El poder sin contrapeso de Xi Jinping abre una nueva era en China

Xi Jinping en el XIX Congreso del Partido Comunista chino, en octubre pasado en Beijing. Foto: Reuters

El Presidente chino no tendrá límite en su tiempo de mandato. Los analistas advierten sobre la incertidumbre que esto podría generar en el país.


Una apuesta arriesgada y de enormes implicancias. Aunque escueta dentro de lo compleja que es la política china, de esa manera se resumía este lunes el anuncio del Partido Comunista de China, que propuso eliminar el límite de dos mandatos consecutivos de cinco años para el máximo líder del país. La acción, que será discutida a partir del lunes en la Asamblea Nacional Popular, abre la ruta para que Xi Jinping se “eternice” en el poder, en una suerte de Mao Zedong del siglo XXI.

Un día después del anuncio que dará paso a una nueva era, China defendió el cambio como una medida necesaria para garantizar la “estabilidad” del gigante asiático.

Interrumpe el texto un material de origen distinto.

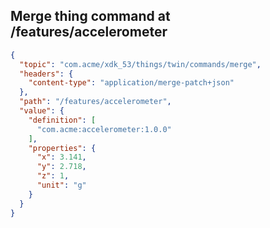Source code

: ## Merge thing command at /features/accelerometer

```json
{
  "topic": "com.acme/xdk_53/things/twin/commands/merge",
  "headers": {
    "content-type": "application/merge-patch+json"
  },
  "path": "/features/accelerometer",
  "value": {
    "definition": [
      "com.acme:accelerometer:1.0.0"
    ],
    "properties": {
      "x": 3.141,
      "y": 2.718,
      "z": 1,
      "unit": "g"
    }
  }
}
```
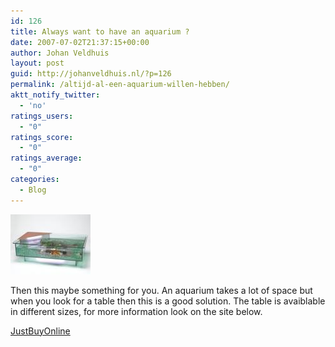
 ```yaml
---
id: 126
title: Always want to have an aquarium ?
date: 2007-07-02T21:37:15+00:00
author: Johan Veldhuis
layout: post
guid: http://johanveldhuis.nl/?p=126
permalink: /altijd-al-een-aquarium-willen-hebben/
aktt_notify_twitter:
  - 'no'
ratings_users:
  - "0"
ratings_score:
  - "0"
ratings_average:
  - "0"
categories:
  - Blog
---
```

[![Aquarium](/wp-content/uploads/2008/03/aquarium1.thumbnail.jpg)](/wp-content/uploads/2008/03/aquarium1.jpg "Aquarium")

Then this maybe something for you. An aquarium takes a lot of space but when you look for a table then this is a good solution. The table is avaiblable in different sizes, for more information look on the site below.

<a href="http://www.justbuyonline.co.uk/clearseal-coffee-table-fish-tanks-o-400.html" target="_blank">JustBuyOnline</a>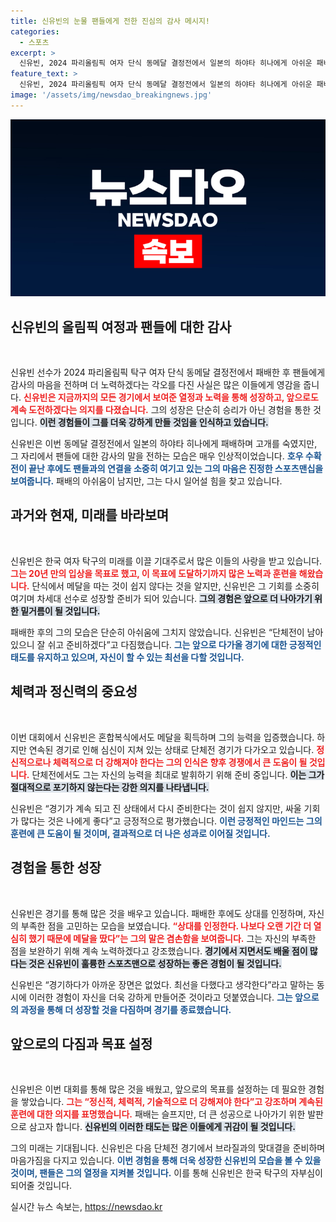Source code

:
 ```yaml
---
title: 신유빈의 눈물 팬들에게 전한 진심의 감사 메시지!
categories:
  - 스포츠
excerpt: >
  신유빈, 2024 파리올림픽 여자 단식 동메달 결정전에서 일본의 하야타 히나에게 아쉬운 패배. 팬들에게 감사하며 “더 노력하겠다” 다짐! 단체전에서의 재기를 기다리며 성장하는 그의 모습이 주목받고 있다.
feature_text: >
  신유빈, 2024 파리올림픽 여자 단식 동메달 결정전에서 일본의 하야타 히나에게 아쉬운 패배. 팬들에게 감사하며 “더 노력하겠다” 다짐! 단체전에서의 재기를 기다리며 성장하는 그의 모습이 주목받고 있다.
image: '/assets/img/newsdao_breakingnews.jpg'
---
```


<p><img src="/assets/img/newsdao_breakingnews.jpg" alt="cryptoinkorea 속보" /></p>

<h2 data-ke-size="size26">신유빈의 올림픽 여정과 팬들에 대한 감사</h2>

<p data-ke-size="size16">&nbsp;</p>

<p>신유빈 선수가 2024 파리올림픽 탁구 여자 단식 동메달 결정전에서 패배한 후 팬들에게 감사의 마음을 전하며 더 노력하겠다는 각오를 다진 사실은 많은 이들에게 영감을 줍니다. <b><span style="color: #ee2323;">신유빈은 지금까지의 모든 경기에서 보여준 열정과 노력을 통해 성장하고, 앞으로도 계속 도전하겠다는 의지를 다졌습니다.</span></b> 그의 성장은 단순히 승리가 아닌 경험을 통한 것입니다. <b><span style="background-color: #21538527;">이런 경험들이 그를 더욱 강하게 만들 것임을 인식하고 있습니다.</span></b></p>

<p>신유빈은 이번 동메달 결정전에서 일본의 하야타 히나에게 패배하며 고개를 숙였지만, 그 자리에서 팬들에 대한 감사의 말을 전하는 모습은 매우 인상적이었습니다. <b><span style="color: #1a5490;">호우 수확전이 끝난 후에도 팬들과의 연결을 소중히 여기고 있는 그의 마음은 진정한 스포츠맨십을 보여줍니다.</span></b> 패배의 아쉬움이 남지만, 그는 다시 일어설 힘을 찾고 있습니다.</p>

<h2 data-ke-size="size26">과거와 현재, 미래를 바라보며</h2>

<p data-ke-size="size16">&nbsp;</p>

<p>신유빈은 한국 여자 탁구의 미래를 이끌 기대주로서 많은 이들의 사랑을 받고 있습니다. <b><span style="color: #ee2323;">그는 20년 만의 입상을 목표로 했고, 이 목표에 도달하기까지 많은 노력과 훈련을 해왔습니다.</span></b> 단식에서 메달을 따는 것이 쉽지 않다는 것을 알지만, 신유빈은 그 기회를 소중히 여기며 차세대 선수로 성장할 준비가 되어 있습니다. <b><span style="background-color: #21538527;">그의 경험은 앞으로 더 나아가기 위한 밑거름이 될 것입니다.</span></b></p>

<p>패배한 후의 그의 모습은 단순히 아쉬움에 그치지 않았습니다. 신유빈은 “단체전이 남아 있으니 잘 쉬고 준비하겠다”고 다짐했습니다. <b><span style="color: #1a5490;">그는 앞으로 다가올 경기에 대한 긍정적인 태도를 유지하고 있으며, 자신이 할 수 있는 최선을 다할 것입니다.</span></b></p>

<h2 data-ke-size="size26">체력과 정신력의 중요성</h2>

<p data-ke-size="size16">&nbsp;</p>

<p>이번 대회에서 신유빈은 혼합복식에서도 메달을 획득하며 그의 능력을 입증했습니다. 하지만 연속된 경기로 인해 심신이 지쳐 있는 상태로 단체전 경기가 다가오고 있습니다. <b><span style="color: #ee2323;">정신적으로나 체력적으로 더 강해져야 한다는 그의 인식은 향후 경쟁에서 큰 도움이 될 것입니다.</span></b> 단체전에서도 그는 자신의 능력을 최대로 발휘하기 위해 준비 중입니다. <b><span style="background-color: #21538527;">이는 그가 절대적으로 포기하지 않는다는 강한 의지를 나타냅니다.</span></b></p>

<p>신유빈은 “경기가 계속 되고 진 상태에서 다시 준비한다는 것이 쉽지 않지만, 싸울 기회가 많다는 것은 나에게 좋다”고 긍정적으로 평가했습니다. <b><span style="color: #1a5490;">이런 긍정적인 마인드는 그의 훈련에 큰 도움이 될 것이며, 결과적으로 더 나은 성과로 이어질 것입니다.</span></b></p>

<h2 data-ke-size="size26">경험을 통한 성장</h2>

<p data-ke-size="size16">&nbsp;</p>

<p>신유빈은 경기를 통해 많은 것을 배우고 있습니다. 패배한 후에도 상대를 인정하며, 자신의 부족한 점을 고민하는 모습을 보였습니다. <b><span style="color: #ee2323;">“상대를 인정한다. 나보다 오랜 기간 더 열심히 했기 때문에 메달을 땄다”는 그의 말은 겸손함을 보여줍니다.</span></b> 그는 자신의 부족한 점을 보완하기 위해 계속 노력하겠다고 강조했습니다. <b><span style="background-color: #21538527;">경기에서 지면서도 배울 점이 많다는 것은 신유빈이 훌륭한 스포츠맨으로 성장하는 좋은 경험이 될 것입니다.</span></b></p>

<p>신유빈은 “경기하다가 아까운 장면은 없었다. 최선을 다했다고 생각한다”라고 말하는 동시에 이러한 경험이 자신을 더욱 강하게 만들어준 것이라고 덧붙였습니다. <b><span style="color: #1a5490;">그는 앞으로의 과정을 통해 더 성장할 것을 다짐하며 경기를 종료했습니다.</span></b></p>

<h2 data-ke-size="size26">앞으로의 다짐과 목표 설정</h2>

<p data-ke-size="size16">&nbsp;</p>

<p>신유빈은 이번 대회를 통해 많은 것을 배웠고, 앞으로의 목표를 설정하는 데 필요한 경험을 쌓았습니다. <b><span style="color: #ee2323;">그는 “정신적, 체력적, 기술적으로 더 강해져야 한다”고 강조하며 계속된 훈련에 대한 의지를 표명했습니다.</span></b> 패배는 슬프지만, 더 큰 성공으로 나아가기 위한 발판으로 삼고자 합니다. <b><span style="background-color: #21538527;">신유빈의 이러한 태도는 많은 이들에게 귀감이 될 것입니다.</span></b></p>

<p>그의 미래는 기대됩니다. 신유빈은 다음 단체전 경기에서 브라질과의 맞대결을 준비하며 마음가짐을 다지고 있습니다. <b><span style="color: #1a5490;">이번 경험을 통해 더욱 성장한 신유빈의 모습을 볼 수 있을 것이며, 팬들은 그의 열정을 지켜볼 것입니다.</span></b> 이를 통해 신유빈은 한국 탁구의 자부심이 되어줄 것입니다.</p>
실시간 뉴스 속보는, <a href="https://newsdao.kr" rel="dofollow">https://newsdao.kr</a>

En una conferencia de prensa, el portavoz de la cancillería china, Geng Shuang, se limitó a decir que “cambiar la Constitución es competencia exclusiva del pueblo chino”.

A su vez, el periódico Global Times, afirmó que la eliminación del límite a la gestión presidencial de 10 años, “mejorará la institución del liderazgo del Partido Comunista y de la nación”. Además, aclaró: “Esto no implica que el Presidente de China tendrá un mandato a perpetuidad”.

Sin embargo, el anuncio ha confirmado que Xi está dispuesto a liderar él mismo el camino para convertir a su país en la máxima potencia mundial de aquí al año 2050, en el marco de una “nueva era del socialismo con características chinas”.

Al mismo tiempo, esto se hará sin contrapesos en el Comité Permanente del Politburó, órgano de siete miembros (contando a Xi), en el que más de la mitad proviene del círculo del Presidente, de 64 años. Tampoco se vislumbra una vertiente crítica que tenga un peso real en los más importantes órganos de la nomenclatura china.

Eso sí, Richard C. Bush, del Center for East Asia Policy Studies de The Brookings Institution, dice a La Tercera que “no se sabe de dónde vendrá la oposición a Xi ahora”. Además, este experto se pregunta y advierte: “Quién sabe qué sucederá si hay una gran crisis económica o política”.

A su vez, el historiador y cientista político, Steve Tsang, del SOAS China Institute de la Universidad de Londres, plantea a La Tercera que “Xi ya dejó en claro en el XIX Congreso (del PCch) en octubre pasado que permanecería en el poder más allá de 2022. El nuevo cambio propuesto simplemente aclarará cómo lo hará. Está indicando que permanecerá como secretario general del PCch, presidente de la República Popular China y presidente de la Comisión Militar Central. La oficina con poder real no es la Presidencia, sino la Secretaría General. Pero se requiere que ocupe la Presidencia para que pueda asistir a las visitas de Estado formales”.

La acción del PCch le permitirá a Xi gobernar incluso hasta 2033, aventuran los conocedores de la política china. En 15 años más, el Presidente tendrá 79 años.

Desde que asumió las riendas de China en 2013, Xi ha acumulado un nivel de poder sólo comparable con el que en su momento tuvo Mao. Desde 1982, año en que se abolió el liderazgo de por vida, las sucesiones en China se dieron sin mayores contratiempos. Ocurrió por ejemplo con Jiang Zemin (1993-2003) y Hu Jintao (2003-2013).

Guerra Fría

Según el diario The New York Times, con todo esto, China ha seguido los pasos de líderes como Vladimir Putin en Rusia y Recep Tayyip Erdogan en Turquía. Pero el diario aborda también un asunto más complejo e histórico, que no sólo tiene que ver con los relevos democráticos que se dan en Occidente.

En ese sentido, el Times plantea que las motivaciones de Xi fueron “moldeadas” por la caída del Muro de Berlín en 1989 y el posterior colapso de la Unión Soviética”. Así, durante un cuarto de siglo los líderes autocráticos han debido enfrentar la tendencia democratizadora surgida tras la Guerra Fría. Por eso, en su momento, las autoridades chinas reprimieron con tanta fuerza las protestas en la Plaza de Tiananmen en 1989. La perestroika ha sido una pesadilla permanente para Beijing, según algunos expertos. Pero eso parece estar terminando.

Según Laurent Thomet, corresponsal de France Presse en la capital china, “de mantenerse en el poder más allá de 2023, (Xi) podría concluir su programa para China: un país desarrollado, con influencia mundial, una sociedad próspera y un Ejército poderoso”.